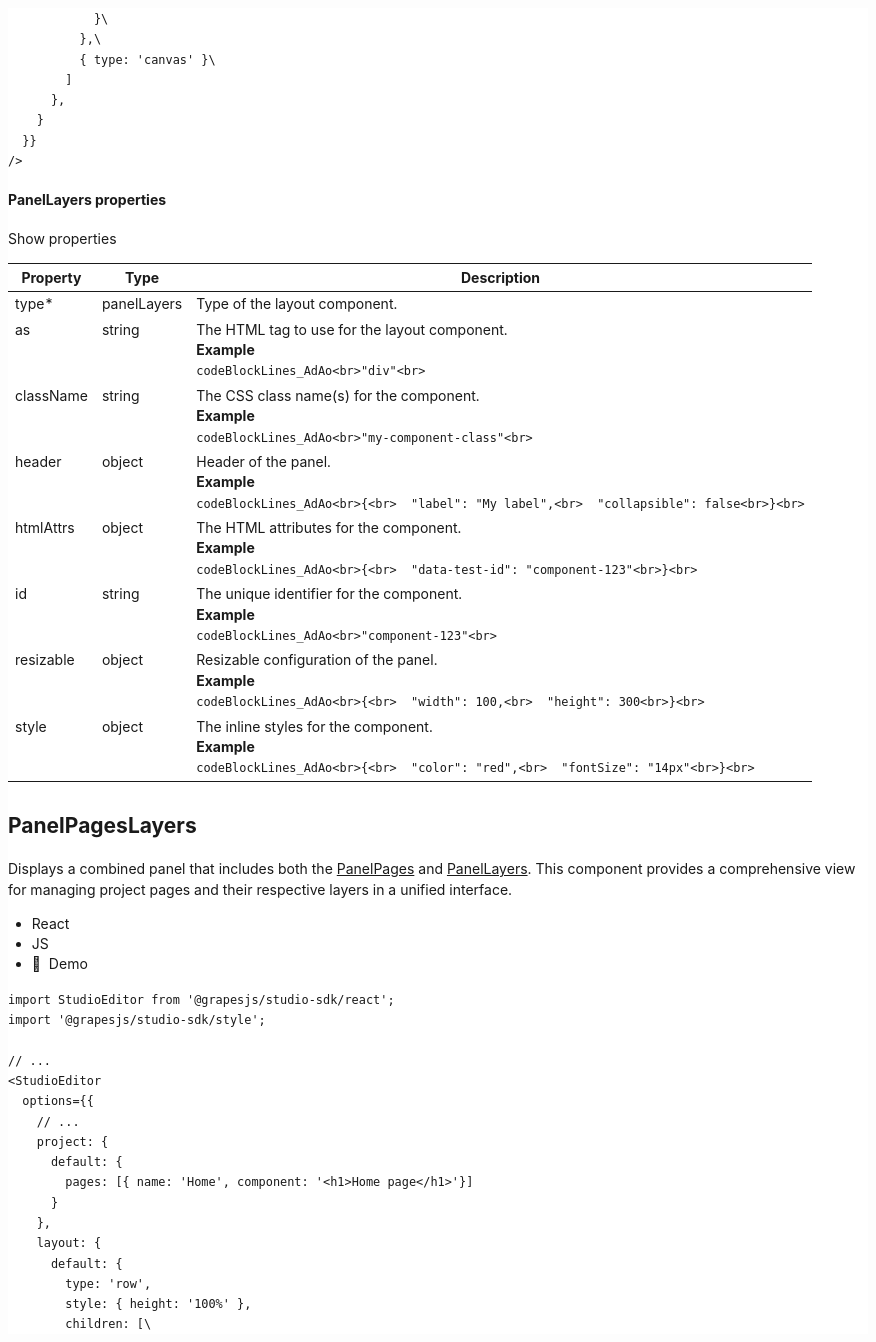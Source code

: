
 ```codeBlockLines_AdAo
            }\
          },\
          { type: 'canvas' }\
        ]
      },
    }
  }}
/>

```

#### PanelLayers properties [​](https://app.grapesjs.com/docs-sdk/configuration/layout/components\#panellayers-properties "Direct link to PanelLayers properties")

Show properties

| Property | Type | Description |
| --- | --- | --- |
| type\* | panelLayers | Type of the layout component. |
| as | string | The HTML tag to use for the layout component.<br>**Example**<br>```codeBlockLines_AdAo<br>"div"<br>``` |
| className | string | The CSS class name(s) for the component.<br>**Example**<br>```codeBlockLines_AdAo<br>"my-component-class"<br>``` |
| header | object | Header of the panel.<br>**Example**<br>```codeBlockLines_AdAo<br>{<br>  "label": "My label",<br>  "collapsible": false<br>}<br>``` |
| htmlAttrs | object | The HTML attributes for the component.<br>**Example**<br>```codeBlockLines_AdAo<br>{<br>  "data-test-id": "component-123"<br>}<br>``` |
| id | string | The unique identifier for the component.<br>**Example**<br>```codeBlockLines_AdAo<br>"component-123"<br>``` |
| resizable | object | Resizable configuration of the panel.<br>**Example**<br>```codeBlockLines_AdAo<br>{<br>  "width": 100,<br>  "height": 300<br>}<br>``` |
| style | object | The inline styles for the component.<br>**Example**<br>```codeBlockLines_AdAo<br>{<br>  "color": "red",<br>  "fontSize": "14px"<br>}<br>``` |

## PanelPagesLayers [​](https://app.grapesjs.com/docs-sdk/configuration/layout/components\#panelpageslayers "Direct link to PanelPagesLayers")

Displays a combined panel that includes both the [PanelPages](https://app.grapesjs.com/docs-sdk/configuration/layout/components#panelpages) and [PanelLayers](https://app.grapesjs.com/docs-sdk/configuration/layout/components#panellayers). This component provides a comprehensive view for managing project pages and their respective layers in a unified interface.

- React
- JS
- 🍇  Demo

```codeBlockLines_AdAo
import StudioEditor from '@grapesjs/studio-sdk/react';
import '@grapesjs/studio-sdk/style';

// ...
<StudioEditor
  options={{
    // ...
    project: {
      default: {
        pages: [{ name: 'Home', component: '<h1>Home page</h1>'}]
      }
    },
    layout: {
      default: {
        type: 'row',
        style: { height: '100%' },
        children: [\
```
--
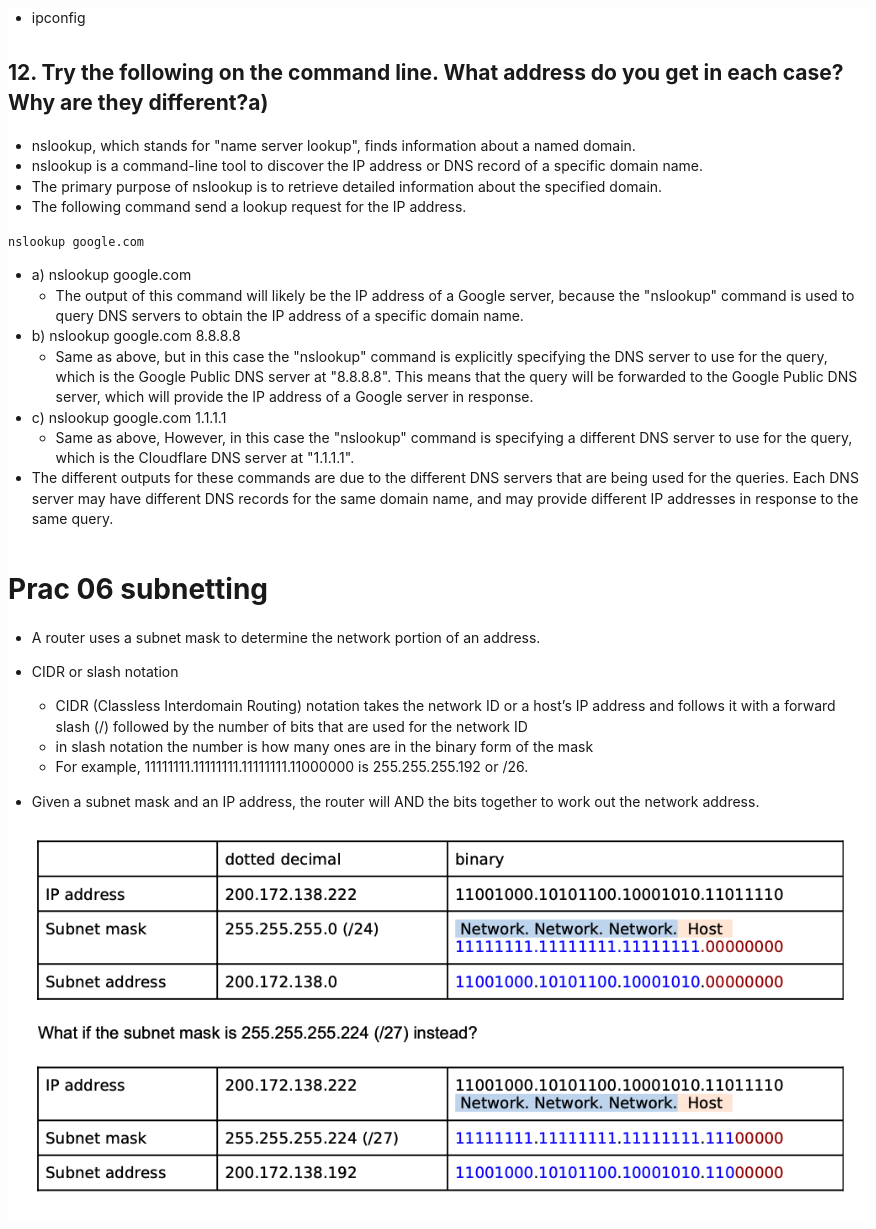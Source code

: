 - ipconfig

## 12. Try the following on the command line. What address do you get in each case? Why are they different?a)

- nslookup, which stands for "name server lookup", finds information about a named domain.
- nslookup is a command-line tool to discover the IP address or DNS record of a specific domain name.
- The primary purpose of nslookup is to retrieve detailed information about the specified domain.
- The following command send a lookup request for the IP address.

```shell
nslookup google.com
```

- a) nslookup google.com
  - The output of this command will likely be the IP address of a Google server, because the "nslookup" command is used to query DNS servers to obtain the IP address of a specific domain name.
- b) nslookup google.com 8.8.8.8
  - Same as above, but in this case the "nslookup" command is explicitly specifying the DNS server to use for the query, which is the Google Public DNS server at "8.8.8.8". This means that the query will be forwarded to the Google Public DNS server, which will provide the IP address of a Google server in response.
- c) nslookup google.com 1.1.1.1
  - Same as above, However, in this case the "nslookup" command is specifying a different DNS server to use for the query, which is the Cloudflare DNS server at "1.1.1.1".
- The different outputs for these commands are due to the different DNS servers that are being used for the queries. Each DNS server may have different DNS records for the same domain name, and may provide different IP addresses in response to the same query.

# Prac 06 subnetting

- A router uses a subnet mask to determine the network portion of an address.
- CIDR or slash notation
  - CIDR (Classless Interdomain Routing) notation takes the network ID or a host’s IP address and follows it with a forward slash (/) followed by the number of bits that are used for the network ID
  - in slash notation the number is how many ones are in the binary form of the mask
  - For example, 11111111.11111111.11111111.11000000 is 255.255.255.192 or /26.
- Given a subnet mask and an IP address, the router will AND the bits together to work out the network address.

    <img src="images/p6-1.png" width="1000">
==
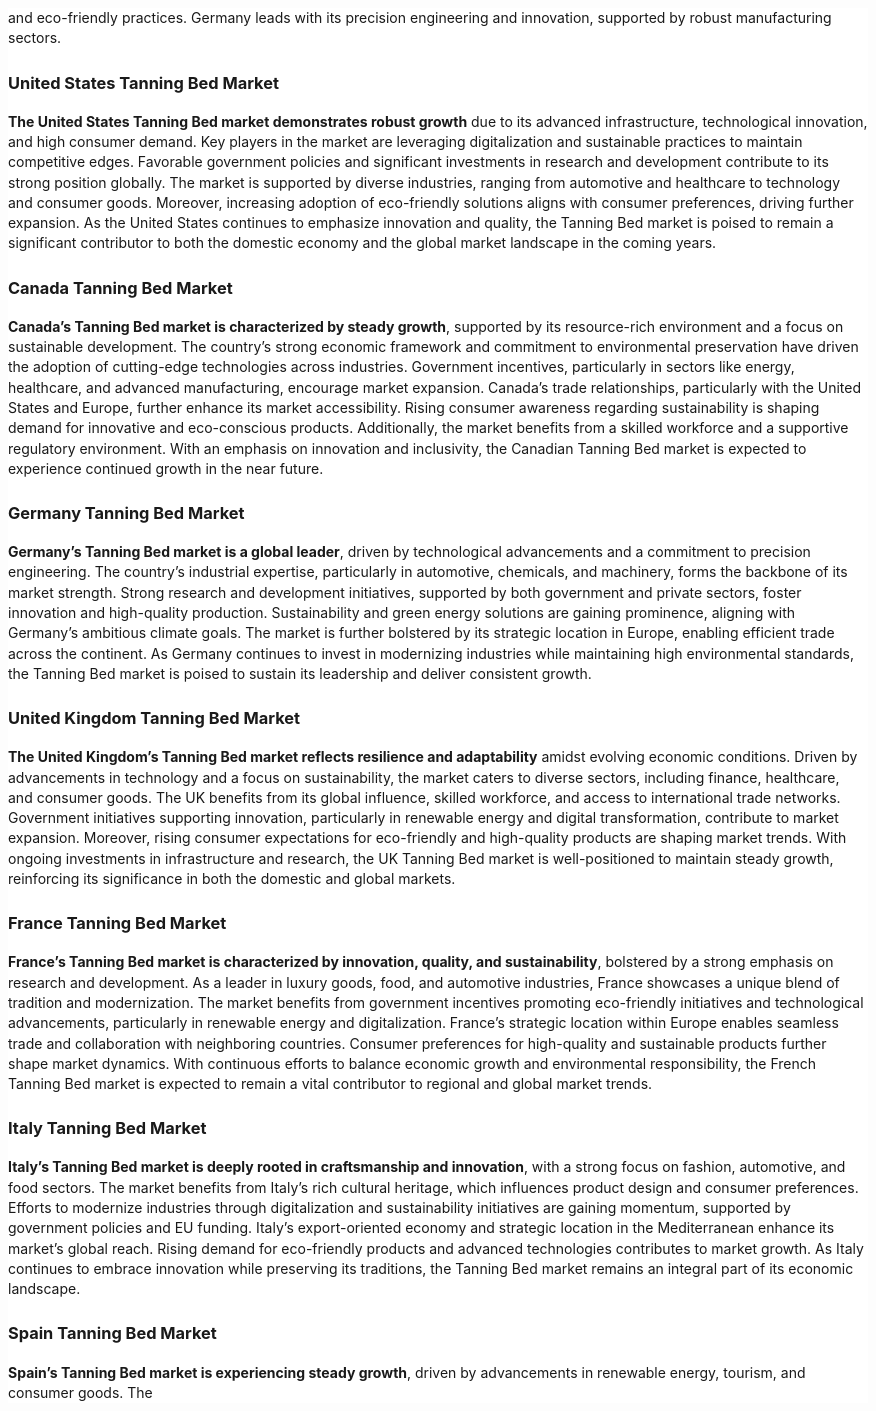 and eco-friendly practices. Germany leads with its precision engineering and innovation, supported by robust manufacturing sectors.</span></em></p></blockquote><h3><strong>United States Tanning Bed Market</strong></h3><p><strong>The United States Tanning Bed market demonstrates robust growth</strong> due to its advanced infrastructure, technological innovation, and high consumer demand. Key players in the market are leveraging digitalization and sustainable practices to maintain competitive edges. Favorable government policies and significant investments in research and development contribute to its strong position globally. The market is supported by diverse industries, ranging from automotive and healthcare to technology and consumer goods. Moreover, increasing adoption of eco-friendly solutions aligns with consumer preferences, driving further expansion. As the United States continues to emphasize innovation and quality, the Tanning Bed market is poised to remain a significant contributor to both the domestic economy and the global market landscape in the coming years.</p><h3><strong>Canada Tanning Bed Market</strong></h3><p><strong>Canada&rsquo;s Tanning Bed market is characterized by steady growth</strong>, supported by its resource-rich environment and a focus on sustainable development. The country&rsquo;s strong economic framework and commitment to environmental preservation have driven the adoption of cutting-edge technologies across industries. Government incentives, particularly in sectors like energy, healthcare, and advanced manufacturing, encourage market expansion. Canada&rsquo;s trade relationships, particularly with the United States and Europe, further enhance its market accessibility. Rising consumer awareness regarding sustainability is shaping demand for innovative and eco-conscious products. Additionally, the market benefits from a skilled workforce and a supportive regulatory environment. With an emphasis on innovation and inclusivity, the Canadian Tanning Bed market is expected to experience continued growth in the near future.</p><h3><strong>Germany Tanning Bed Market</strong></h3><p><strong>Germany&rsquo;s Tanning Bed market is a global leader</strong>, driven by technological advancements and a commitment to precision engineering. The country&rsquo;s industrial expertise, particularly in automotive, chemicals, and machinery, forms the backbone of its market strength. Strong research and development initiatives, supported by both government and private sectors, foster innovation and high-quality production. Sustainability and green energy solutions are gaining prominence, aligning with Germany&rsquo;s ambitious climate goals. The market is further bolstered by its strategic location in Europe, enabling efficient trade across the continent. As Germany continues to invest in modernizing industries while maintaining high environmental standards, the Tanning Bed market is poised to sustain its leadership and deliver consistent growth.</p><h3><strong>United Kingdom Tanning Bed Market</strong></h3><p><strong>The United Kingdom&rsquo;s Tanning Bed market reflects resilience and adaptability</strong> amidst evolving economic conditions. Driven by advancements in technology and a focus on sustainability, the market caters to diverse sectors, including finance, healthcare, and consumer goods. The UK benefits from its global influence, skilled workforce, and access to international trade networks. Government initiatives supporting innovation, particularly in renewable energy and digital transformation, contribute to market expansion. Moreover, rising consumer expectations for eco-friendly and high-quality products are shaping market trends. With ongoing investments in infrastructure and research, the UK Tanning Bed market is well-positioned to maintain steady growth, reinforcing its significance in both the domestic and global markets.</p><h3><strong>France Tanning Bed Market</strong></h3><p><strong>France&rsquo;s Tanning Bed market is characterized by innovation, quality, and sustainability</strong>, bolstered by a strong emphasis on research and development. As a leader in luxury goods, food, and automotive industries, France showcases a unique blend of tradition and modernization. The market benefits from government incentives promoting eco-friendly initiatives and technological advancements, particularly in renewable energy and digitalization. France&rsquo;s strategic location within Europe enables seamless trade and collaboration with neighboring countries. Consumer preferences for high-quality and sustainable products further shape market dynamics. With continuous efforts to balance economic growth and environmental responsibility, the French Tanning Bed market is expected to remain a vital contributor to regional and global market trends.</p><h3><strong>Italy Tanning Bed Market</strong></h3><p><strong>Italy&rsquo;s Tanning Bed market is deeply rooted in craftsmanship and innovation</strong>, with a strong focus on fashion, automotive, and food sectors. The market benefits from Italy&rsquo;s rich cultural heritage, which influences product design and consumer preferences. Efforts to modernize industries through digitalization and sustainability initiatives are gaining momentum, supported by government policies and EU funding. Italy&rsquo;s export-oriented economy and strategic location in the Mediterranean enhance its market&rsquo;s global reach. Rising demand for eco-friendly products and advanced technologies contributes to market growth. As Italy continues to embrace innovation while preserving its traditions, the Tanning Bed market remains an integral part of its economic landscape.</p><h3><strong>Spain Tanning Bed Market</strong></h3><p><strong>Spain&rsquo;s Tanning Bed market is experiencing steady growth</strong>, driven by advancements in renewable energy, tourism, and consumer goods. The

_ACTIVITY_
From the line that has "- CIDR or slash notation" through the line that has "- CIDR (Classless", copy every line exactly as it appears above, and leave out all others.

_TASK SOLUTION_
- CIDR or slash notation
  - CIDR (Classless Interdomain Routing) notation takes the network ID or a host’s IP address and follows it with a forward slash (/) followed by the number of bits that are used for the network ID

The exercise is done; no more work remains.